→ THE TASK
Every line of the material is to be transcribed verbatim, with images omitted.

→ DATASET ENTRIES
■ ■ ■ ■ ■

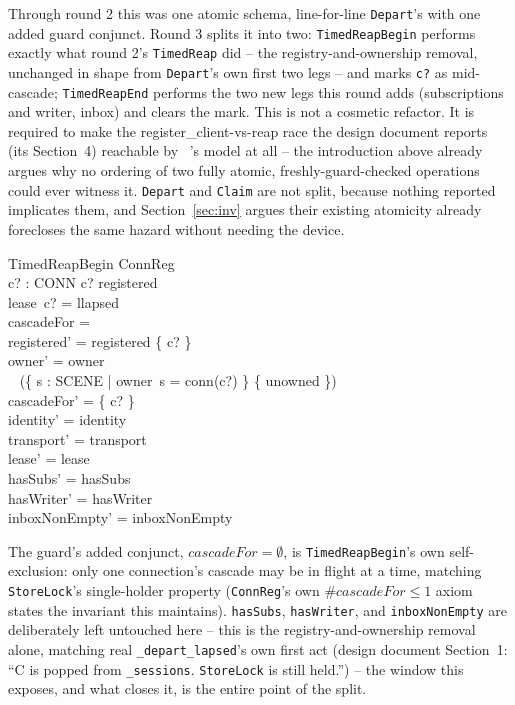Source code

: \documentclass[a4paper,10pt,fleqn]{article}
\begin{document}
Through round 2 this was one atomic schema, line-for-line \texttt{Depart}'s
with one added guard conjunct. Round 3 splits it into two:
\texttt{TimedReapBegin} performs exactly what round 2's \texttt{TimedReap}
did -- the registry-and-ownership removal, unchanged in shape from
\texttt{Depart}'s own first two legs -- and marks \texttt{c?} as
mid-cascade; \texttt{TimedReapEnd} performs the two new legs this round
adds (subscriptions and writer, inbox) and clears the mark. This is not a
cosmetic refactor. It is required to make the register\_client-vs-reap
race the design document reports (its Section~4) reachable by \fuzz\ 's
model at all -- the introduction above already argues why no ordering of
two fully atomic, freshly-guard-checked operations could ever witness it.
\texttt{Depart} and \texttt{Claim} are not split, because nothing reported
implicates them, and Section~\ref{sec:inv} argues their existing atomicity
already forecloses the same hazard without needing the device.

\begin{schema}{TimedReapBegin}
  \Delta ConnReg \\
  c? : CONN
\where
  c? \in registered \\
  lease~c? = llapsed \\
  cascadeFor = \emptyset \\
  registered' = registered \setminus \{ c? \} \\
  owner' = owner \oplus \\
  \quad~ (\{ s : SCENE | owner~s = conn(c?) \} \cross \{ unowned \}) \\
  cascadeFor' = \{ c? \} \\
  identity' = identity \\
  transport' = transport \\
  lease' = lease \\
  hasSubs' = hasSubs \\
  hasWriter' = hasWriter \\
  inboxNonEmpty' = inboxNonEmpty
\end{schema}

The guard's added conjunct, \texttt{$cascadeFor = \emptyset$}, is
\texttt{TimedReapBegin}'s own self-exclusion: only one connection's cascade
may be in flight at a time, matching \texttt{StoreLock}'s single-holder
property (\texttt{ConnReg}'s own \texttt{$\#cascadeFor \leq 1$} axiom
states the invariant this maintains). \texttt{hasSubs}, \texttt{hasWriter},
and \texttt{inboxNonEmpty} are deliberately left untouched here -- this is
the registry-and-ownership removal alone, matching real
\texttt{\_depart\_lapsed}'s own first act (design document Section~1: ``C is
popped from \texttt{\_sessions}. \texttt{StoreLock} is still held.'') --
the window this exposes, and what closes it, is the entire point of the
split.
\end{document}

■ ■ ■ ■ ■

→ EXERCISE RESULT
Source code

: \documentclass[a4paper,10pt,fleqn]{article}
\begin{document}
Through round 2 this was one atomic schema, line-for-line \texttt{Depart}'s
with one added guard conjunct. Round 3 splits it into two:
\texttt{TimedReapBegin} performs exactly what round 2's \texttt{TimedReap}
did -- the registry-and-ownership removal, unchanged in shape from
\texttt{Depart}'s own first two legs -- and marks \texttt{c?} as
mid-cascade; \texttt{TimedReapEnd} performs the two new legs this round
adds (subscriptions and writer, inbox) and clears the mark. This is not a
cosmetic refactor. It is required to make the register\_client-vs-reap
race the design document reports (its Section~4) reachable by \fuzz\ 's
model at all -- the introduction above already argues why no ordering of
two fully atomic, freshly-guard-checked operations could ever witness it.
\texttt{Depart} and \texttt{Claim} are not split, because nothing reported
implicates them, and Section~\ref{sec:inv} argues their existing atomicity
already forecloses the same hazard without needing the device.

\begin{schema}{TimedReapBegin}
  \Delta ConnReg \\
  c? : CONN
\where
  c? \in registered \\
  lease~c? = llapsed \\
  cascadeFor = \emptyset \\
  registered' = registered \setminus \{ c? \} \\
  owner' = owner \oplus \\
  \quad~ (\{ s : SCENE | owner~s = conn(c?) \} \cross \{ unowned \}) \\
  cascadeFor' = \{ c? \} \\
  identity' = identity \\
  transport' = transport \\
  lease' = lease \\
  hasSubs' = hasSubs \\
  hasWriter' = hasWriter \\
  inboxNonEmpty' = inboxNonEmpty
\end{schema}

The guard's added conjunct, \texttt{$cascadeFor = \emptyset$}, is
\texttt{TimedReapBegin}'s own self-exclusion: only one connection's cascade
may be in flight at a time, matching \texttt{StoreLock}'s single-holder
property (\texttt{ConnReg}'s own \texttt{$\#cascadeFor \leq 1$} axiom
states the invariant this maintains). \texttt{hasSubs}, \texttt{hasWriter},
and \texttt{inboxNonEmpty} are deliberately left untouched here -- this is
the registry-and-ownership removal alone, matching real
\texttt{\_depart\_lapsed}'s own first act (design document Section~1: ``C is
popped from \texttt{\_sessions}. \texttt{StoreLock} is still held.'') --
the window this exposes, and what closes it, is the entire point of the
split.
\end{document}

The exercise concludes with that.